◆ What you have to do: Could the data underneath be repeated exactly, in full?

(Stored data entries)
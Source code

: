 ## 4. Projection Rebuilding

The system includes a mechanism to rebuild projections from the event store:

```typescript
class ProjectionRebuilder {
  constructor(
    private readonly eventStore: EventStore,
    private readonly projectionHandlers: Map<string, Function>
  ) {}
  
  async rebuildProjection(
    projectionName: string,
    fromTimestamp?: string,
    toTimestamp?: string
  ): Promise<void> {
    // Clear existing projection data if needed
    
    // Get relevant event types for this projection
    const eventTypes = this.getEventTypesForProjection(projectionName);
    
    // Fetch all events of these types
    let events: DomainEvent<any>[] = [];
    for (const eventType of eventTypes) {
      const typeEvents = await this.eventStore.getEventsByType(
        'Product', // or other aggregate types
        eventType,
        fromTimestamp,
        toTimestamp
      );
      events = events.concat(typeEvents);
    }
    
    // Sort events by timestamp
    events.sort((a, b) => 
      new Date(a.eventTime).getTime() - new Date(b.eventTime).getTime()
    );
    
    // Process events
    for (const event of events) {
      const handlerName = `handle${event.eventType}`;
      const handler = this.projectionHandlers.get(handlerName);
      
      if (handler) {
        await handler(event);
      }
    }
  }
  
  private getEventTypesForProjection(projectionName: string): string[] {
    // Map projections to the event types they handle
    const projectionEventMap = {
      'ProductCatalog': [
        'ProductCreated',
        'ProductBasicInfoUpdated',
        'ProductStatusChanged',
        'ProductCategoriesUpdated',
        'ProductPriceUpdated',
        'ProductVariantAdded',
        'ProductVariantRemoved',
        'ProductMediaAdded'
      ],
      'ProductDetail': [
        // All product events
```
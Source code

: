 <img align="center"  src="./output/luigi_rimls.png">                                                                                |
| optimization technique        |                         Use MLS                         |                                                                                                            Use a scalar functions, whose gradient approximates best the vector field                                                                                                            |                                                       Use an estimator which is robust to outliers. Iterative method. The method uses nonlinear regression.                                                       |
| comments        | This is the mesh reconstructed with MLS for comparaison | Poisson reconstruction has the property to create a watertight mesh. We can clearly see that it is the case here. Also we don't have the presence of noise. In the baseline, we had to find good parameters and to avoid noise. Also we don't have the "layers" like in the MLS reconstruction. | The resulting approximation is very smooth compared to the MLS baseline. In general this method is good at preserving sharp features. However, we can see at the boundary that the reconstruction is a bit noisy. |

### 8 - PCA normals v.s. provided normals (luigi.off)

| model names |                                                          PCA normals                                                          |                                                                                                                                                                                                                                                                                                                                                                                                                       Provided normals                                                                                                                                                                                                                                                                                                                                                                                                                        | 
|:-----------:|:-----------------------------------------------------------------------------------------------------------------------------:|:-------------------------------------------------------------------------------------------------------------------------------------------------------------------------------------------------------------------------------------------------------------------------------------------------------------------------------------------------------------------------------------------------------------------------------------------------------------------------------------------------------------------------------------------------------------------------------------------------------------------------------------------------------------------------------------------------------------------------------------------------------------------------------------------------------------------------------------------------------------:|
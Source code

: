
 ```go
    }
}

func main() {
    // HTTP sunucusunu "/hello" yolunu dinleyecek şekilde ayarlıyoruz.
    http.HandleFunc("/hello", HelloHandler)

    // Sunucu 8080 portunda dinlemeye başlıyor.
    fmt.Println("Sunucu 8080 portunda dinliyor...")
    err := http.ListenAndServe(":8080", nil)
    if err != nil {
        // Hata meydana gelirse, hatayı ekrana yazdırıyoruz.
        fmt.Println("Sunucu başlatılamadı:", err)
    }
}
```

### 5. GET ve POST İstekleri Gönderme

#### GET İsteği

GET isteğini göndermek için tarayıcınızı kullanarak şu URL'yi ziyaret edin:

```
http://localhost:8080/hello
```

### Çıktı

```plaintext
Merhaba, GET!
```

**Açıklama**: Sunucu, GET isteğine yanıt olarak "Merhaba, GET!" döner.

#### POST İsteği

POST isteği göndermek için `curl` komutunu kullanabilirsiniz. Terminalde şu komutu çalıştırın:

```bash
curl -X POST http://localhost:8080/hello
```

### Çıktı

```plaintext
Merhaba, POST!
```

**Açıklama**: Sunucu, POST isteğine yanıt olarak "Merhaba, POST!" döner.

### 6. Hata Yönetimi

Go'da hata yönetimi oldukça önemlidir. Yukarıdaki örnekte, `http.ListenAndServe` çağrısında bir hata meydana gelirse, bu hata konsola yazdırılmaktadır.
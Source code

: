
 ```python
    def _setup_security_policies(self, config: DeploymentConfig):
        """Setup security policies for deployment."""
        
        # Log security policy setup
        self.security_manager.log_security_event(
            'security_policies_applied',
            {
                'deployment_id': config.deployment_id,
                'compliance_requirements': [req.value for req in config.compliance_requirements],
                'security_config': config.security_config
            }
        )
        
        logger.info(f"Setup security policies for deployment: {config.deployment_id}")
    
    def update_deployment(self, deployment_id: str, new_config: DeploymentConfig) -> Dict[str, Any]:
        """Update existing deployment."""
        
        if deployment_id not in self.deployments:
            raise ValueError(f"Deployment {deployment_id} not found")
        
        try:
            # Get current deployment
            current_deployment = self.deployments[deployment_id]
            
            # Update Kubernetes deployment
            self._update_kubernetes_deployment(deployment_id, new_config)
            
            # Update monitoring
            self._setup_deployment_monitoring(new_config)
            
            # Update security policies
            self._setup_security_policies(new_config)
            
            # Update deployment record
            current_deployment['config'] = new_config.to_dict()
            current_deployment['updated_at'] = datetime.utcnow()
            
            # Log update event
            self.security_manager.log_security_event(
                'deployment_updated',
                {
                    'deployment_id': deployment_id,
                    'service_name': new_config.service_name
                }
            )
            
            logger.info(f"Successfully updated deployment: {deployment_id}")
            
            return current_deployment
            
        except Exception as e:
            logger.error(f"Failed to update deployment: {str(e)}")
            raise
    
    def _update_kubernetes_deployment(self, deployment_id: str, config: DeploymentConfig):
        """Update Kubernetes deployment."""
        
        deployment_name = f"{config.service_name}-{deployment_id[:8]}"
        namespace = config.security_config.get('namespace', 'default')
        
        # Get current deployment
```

◆ Result below:
Source code

: ## 4. Projection Rebuilding

The system includes a mechanism to rebuild projections from the event store:

```typescript
class ProjectionRebuilder {
  constructor(
    private readonly eventStore: EventStore,
    private readonly projectionHandlers: Map<string, Function>
  ) {}
  
  async rebuildProjection(
    projectionName: string,
    fromTimestamp?: string,
    toTimestamp?: string
  ): Promise<void> {
    // Clear existing projection data if needed
    
    // Get relevant event types for this projection
    const eventTypes = this.getEventTypesForProjection(projectionName);
    
    // Fetch all events of these types
    let events: DomainEvent<any>[] = [];
    for (const eventType of eventTypes) {
      const typeEvents = await this.eventStore.getEventsByType(
        'Product', // or other aggregate types
        eventType,
        fromTimestamp,
        toTimestamp
      );
      events = events.concat(typeEvents);
    }
    
    // Sort events by timestamp
    events.sort((a, b) => 
      new Date(a.eventTime).getTime() - new Date(b.eventTime).getTime()
    );
    
    // Process events
    for (const event of events) {
      const handlerName = `handle${event.eventType}`;
      const handler = this.projectionHandlers.get(handlerName);
      
      if (handler) {
        await handler(event);
      }
    }
  }
  
  private getEventTypesForProjection(projectionName: string): string[] {
    // Map projections to the event types they handle
    const projectionEventMap = {
      'ProductCatalog': [
        'ProductCreated',
        'ProductBasicInfoUpdated',
        'ProductStatusChanged',
        'ProductCategoriesUpdated',
        'ProductPriceUpdated',
        'ProductVariantAdded',
        'ProductVariantRemoved',
        'ProductMediaAdded'
      ],
      'ProductDetail': [
        // All product events
```
Source code

: <img align="center"  src="./output/luigi_rimls.png">                                                                                |
| optimization technique        |                         Use MLS                         |                                                                                                            Use a scalar functions, whose gradient approximates best the vector field                                                                                                            |                                                       Use an estimator which is robust to outliers. Iterative method. The method uses nonlinear regression.                                                       |
| comments        | This is the mesh reconstructed with MLS for comparaison | Poisson reconstruction has the property to create a watertight mesh. We can clearly see that it is the case here. Also we don't have the presence of noise. In the baseline, we had to find good parameters and to avoid noise. Also we don't have the "layers" like in the MLS reconstruction. | The resulting approximation is very smooth compared to the MLS baseline. In general this method is good at preserving sharp features. However, we can see at the boundary that the reconstruction is a bit noisy. |

### 8 - PCA normals v.s. provided normals (luigi.off)

| model names |                                                          PCA normals                                                          |                                                                                                                                                                                                                                                                                                                                                                                                                       Provided normals                                                                                                                                                                                                                                                                                                                                                                                                                        | 
|:-----------:|:-----------------------------------------------------------------------------------------------------------------------------:|:-------------------------------------------------------------------------------------------------------------------------------------------------------------------------------------------------------------------------------------------------------------------------------------------------------------------------------------------------------------------------------------------------------------------------------------------------------------------------------------------------------------------------------------------------------------------------------------------------------------------------------------------------------------------------------------------------------------------------------------------------------------------------------------------------------------------------------------------------------------:|
Source code

:
 ```go
    }
}

func main() {
    // HTTP sunucusunu "/hello" yolunu dinleyecek şekilde ayarlıyoruz.
    http.HandleFunc("/hello", HelloHandler)

    // Sunucu 8080 portunda dinlemeye başlıyor.
    fmt.Println("Sunucu 8080 portunda dinliyor...")
    err := http.ListenAndServe(":8080", nil)
    if err != nil {
        // Hata meydana gelirse, hatayı ekrana yazdırıyoruz.
        fmt.Println("Sunucu başlatılamadı:", err)
    }
}
```

### 5. GET ve POST İstekleri Gönderme

#### GET İsteği

GET isteğini göndermek için tarayıcınızı kullanarak şu URL'yi ziyaret edin:

```
http://localhost:8080/hello
```

### Çıktı

```plaintext
Merhaba, GET!
```

**Açıklama**: Sunucu, GET isteğine yanıt olarak "Merhaba, GET!" döner.

#### POST İsteği

POST isteği göndermek için `curl` komutunu kullanabilirsiniz. Terminalde şu komutu çalıştırın:

```bash
curl -X POST http://localhost:8080/hello
```

### Çıktı

```plaintext
Merhaba, POST!
```

**Açıklama**: Sunucu, POST isteğine yanıt olarak "Merhaba, POST!" döner.

### 6. Hata Yönetimi

Go'da hata yönetimi oldukça önemlidir. Yukarıdaki örnekte, `http.ListenAndServe` çağrısında bir hata meydana gelirse, bu hata konsola yazdırılmaktadır.
Source code

:
 ```python
    def _setup_security_policies(self, config: DeploymentConfig):
        """Setup security policies for deployment."""
        
        # Log security policy setup
        self.security_manager.log_security_event(
            'security_policies_applied',
            {
                'deployment_id': config.deployment_id,
                'compliance_requirements': [req.value for req in config.compliance_requirements],
                'security_config': config.security_config
            }
        )
        
        logger.info(f"Setup security policies for deployment: {config.deployment_id}")
    
    def update_deployment(self, deployment_id: str, new_config: DeploymentConfig) -> Dict[str, Any]:
        """Update existing deployment."""
        
        if deployment_id not in self.deployments:
            raise ValueError(f"Deployment {deployment_id} not found")
        
        try:
            # Get current deployment
            current_deployment = self.deployments[deployment_id]
            
            # Update Kubernetes deployment
            self._update_kubernetes_deployment(deployment_id, new_config)
            
            # Update monitoring
            self._setup_deployment_monitoring(new_config)
            
            # Update security policies
            self._setup_security_policies(new_config)
            
            # Update deployment record
            current_deployment['config'] = new_config.to_dict()
            current_deployment['updated_at'] = datetime.utcnow()
            
            # Log update event
            self.security_manager.log_security_event(
                'deployment_updated',
                {
                    'deployment_id': deployment_id,
                    'service_name': new_config.service_name
                }
            )
            
            logger.info(f"Successfully updated deployment: {deployment_id}")
            
            return current_deployment
            
        except Exception as e:
            logger.error(f"Failed to update deployment: {str(e)}")
            raise
    
    def _update_kubernetes_deployment(self, deployment_id: str, config: DeploymentConfig):
        """Update Kubernetes deployment."""
        
        deployment_name = f"{config.service_name}-{deployment_id[:8]}"
        namespace = config.security_config.get('namespace', 'default')
        
        # Get current deployment
```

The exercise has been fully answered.